But that's not what excites me about SSD's. That's just a shuffling of priorities. What excites me about SSD's is that they free us from the tyranny of the elevator. The elevator is the requirement that we sweep the disk drive heads from bottom to top, then from top to bottom, in order to optimize reads. This in turn puts some severe restrictions on how we lay out storage for block storage -- the storage must be stored contiguously so that filesystems layered on top of the block storage can properly schedule I/O out of their buffers to satisfy the elevator. This in turn means we're stuck with the RAID write hole unless we have battery backed cache -- we can't do COW RAID stripe block replacement (that is, write altered blocks of a RAID stripe at some new location on the device then alter a stripe map table to point at those new locations and add the old locations to a free list) because a filesystem on top of the block device would not be able to schedule the elevator properly. The performance of the block storage system would fall over. Thus why traditional iSCSI/Fiber Channel vendors present contiguous LUNs to their clients.

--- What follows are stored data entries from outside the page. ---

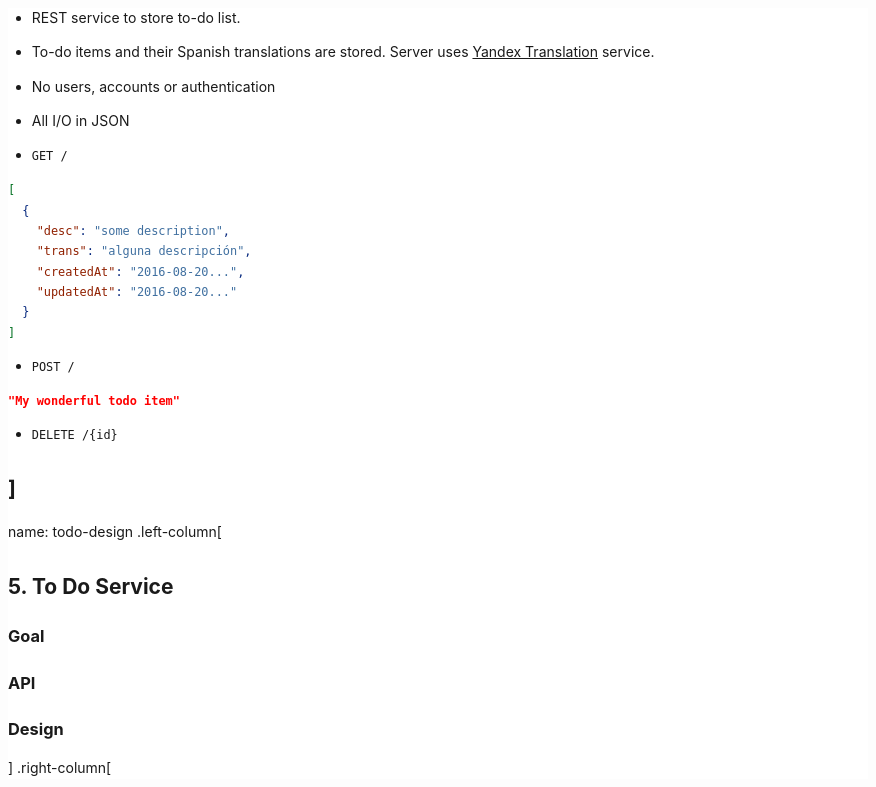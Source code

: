 - REST service to store to-do list. 

- To-do items and their Spanish translations are stored. Server uses [Yandex Translation](https://translate.yandex.com/developers) service.

- No users, accounts or authentication

- All I/O in JSON

- `GET /`

```JSON
[
  {
    "desc": "some description",
    "trans": "alguna descripción",
    "createdAt": "2016-08-20...",
    "updatedAt": "2016-08-20..."
  }
]
```

- `POST /`

```JSON
"My wonderful todo item"
```

- `DELETE /{id}`

]
---
name: todo-design
.left-column[
  ## 5. To Do Service
  ### Goal
  ### API
  ### Design
]
.right-column[
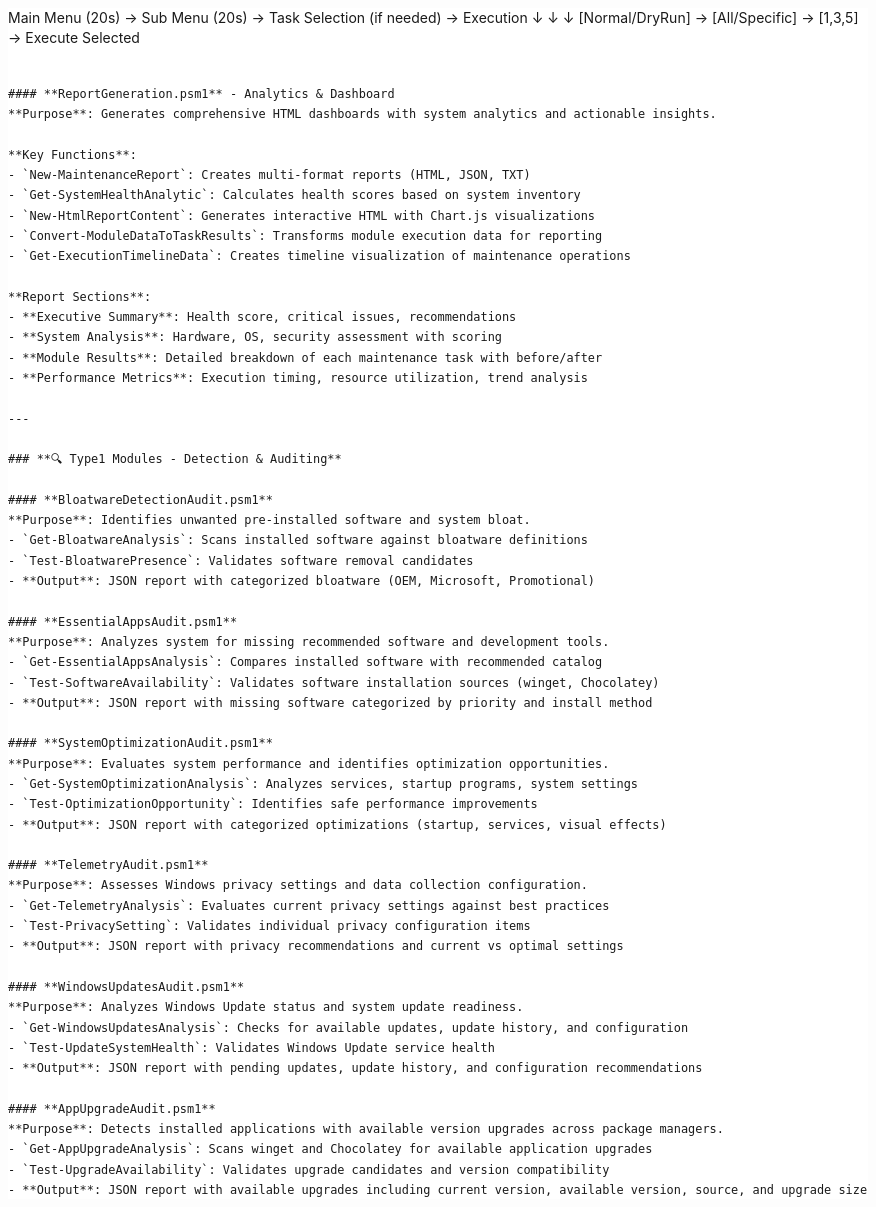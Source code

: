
 ```
```
Main Menu (20s) → Sub Menu (20s) → Task Selection (if needed) → Execution
     ↓                ↓                        ↓
[Normal/DryRun] → [All/Specific] → [1,3,5] → Execute Selected
```

#### **ReportGeneration.psm1** - Analytics & Dashboard
**Purpose**: Generates comprehensive HTML dashboards with system analytics and actionable insights.

**Key Functions**:  
- `New-MaintenanceReport`: Creates multi-format reports (HTML, JSON, TXT)
- `Get-SystemHealthAnalytic`: Calculates health scores based on system inventory
- `New-HtmlReportContent`: Generates interactive HTML with Chart.js visualizations
- `Convert-ModuleDataToTaskResults`: Transforms module execution data for reporting
- `Get-ExecutionTimelineData`: Creates timeline visualization of maintenance operations

**Report Sections**:
- **Executive Summary**: Health score, critical issues, recommendations
- **System Analysis**: Hardware, OS, security assessment with scoring
- **Module Results**: Detailed breakdown of each maintenance task with before/after
- **Performance Metrics**: Execution timing, resource utilization, trend analysis

---

### **🔍 Type1 Modules - Detection & Auditing**

#### **BloatwareDetectionAudit.psm1**
**Purpose**: Identifies unwanted pre-installed software and system bloat.
- `Get-BloatwareAnalysis`: Scans installed software against bloatware definitions
- `Test-BloatwarePresence`: Validates software removal candidates
- **Output**: JSON report with categorized bloatware (OEM, Microsoft, Promotional)

#### **EssentialAppsAudit.psm1** 
**Purpose**: Analyzes system for missing recommended software and development tools.
- `Get-EssentialAppsAnalysis`: Compares installed software with recommended catalog
- `Test-SoftwareAvailability`: Validates software installation sources (winget, Chocolatey)
- **Output**: JSON report with missing software categorized by priority and install method

#### **SystemOptimizationAudit.psm1**
**Purpose**: Evaluates system performance and identifies optimization opportunities.
- `Get-SystemOptimizationAnalysis`: Analyzes services, startup programs, system settings
- `Test-OptimizationOpportunity`: Identifies safe performance improvements
- **Output**: JSON report with categorized optimizations (startup, services, visual effects)

#### **TelemetryAudit.psm1**
**Purpose**: Assesses Windows privacy settings and data collection configuration.
- `Get-TelemetryAnalysis`: Evaluates current privacy settings against best practices
- `Test-PrivacySetting`: Validates individual privacy configuration items
- **Output**: JSON report with privacy recommendations and current vs optimal settings

#### **WindowsUpdatesAudit.psm1**  
**Purpose**: Analyzes Windows Update status and system update readiness.
- `Get-WindowsUpdatesAnalysis`: Checks for available updates, update history, and configuration
- `Test-UpdateSystemHealth`: Validates Windows Update service health
- **Output**: JSON report with pending updates, update history, and configuration recommendations

#### **AppUpgradeAudit.psm1**
**Purpose**: Detects installed applications with available version upgrades across package managers.
- `Get-AppUpgradeAnalysis`: Scans winget and Chocolatey for available application upgrades
- `Test-UpgradeAvailability`: Validates upgrade candidates and version compatibility
- **Output**: JSON report with available upgrades including current version, available version, source, and upgrade size
```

As a result when we've tried to do COW in the past, we did it at the filesystem level so that the filesystem could properly schedule the elevator. Thus ZFS and BTRFS. They manage their own redundancy rather than using RAID at the block layer to handle their redundancy, and ideally want to directly manage the block devices. Unfortunately that really doesn't map well to a block storage back end that is based on LUNs, and furthermore, doesn't map well to virtual machine block devices represented as files on the LUN -- virtual machines all have their own elevators doing what they think are sequential ordered writes, but the COW filesystems are writing at random places, so read performance inside the virtual machines becomes garbage. Thus VMware's VMFS, which is an extent-based clustered filesystem that, again, due to the tyranny of the elevator, keeps the blocks of a virtual machine's virtual disk file located largely contiguously on the underlying block storage so that the individual virtual machines' elevators can schedule properly.

So VMFS talking to clustered block storage is one way of handling things, but then you run into limits on the number of servers that can talk to a single LUN that in turn makes it difficult to manage because you end up with hundreds of LUN's for hundreds of physical compute servers and have to schedule the LUNs so they're only active on the compute servers that have virtual machines on that specific LUN (in order to avoid hitting the limits on number of servers allowed to access a single LUN). What is needed is the ability to allocate block storage on the back end on a per-virtual-machine basis, and have the same capabilities on that back end that VMFS gives us on a single LUN -- the ability to do snapshots, the ability to do sparse LUN's, the ability to copy snapshots as new volumes, and so forth. And have it all managed by the cloud infrastructure software. This was difficult back in the days of rotational storage because we were slaves of the elevator, because we had to make sure that all this storage ended up contiguous. But now we don't -- the writes have to be contiguous, due to the limitations of SSD, but reads don't. And it's the reads that forced the elevator -- scheduling contiguous streams of writes (from multiple virtual machines / multiple files on those virtual machines) has always been easy.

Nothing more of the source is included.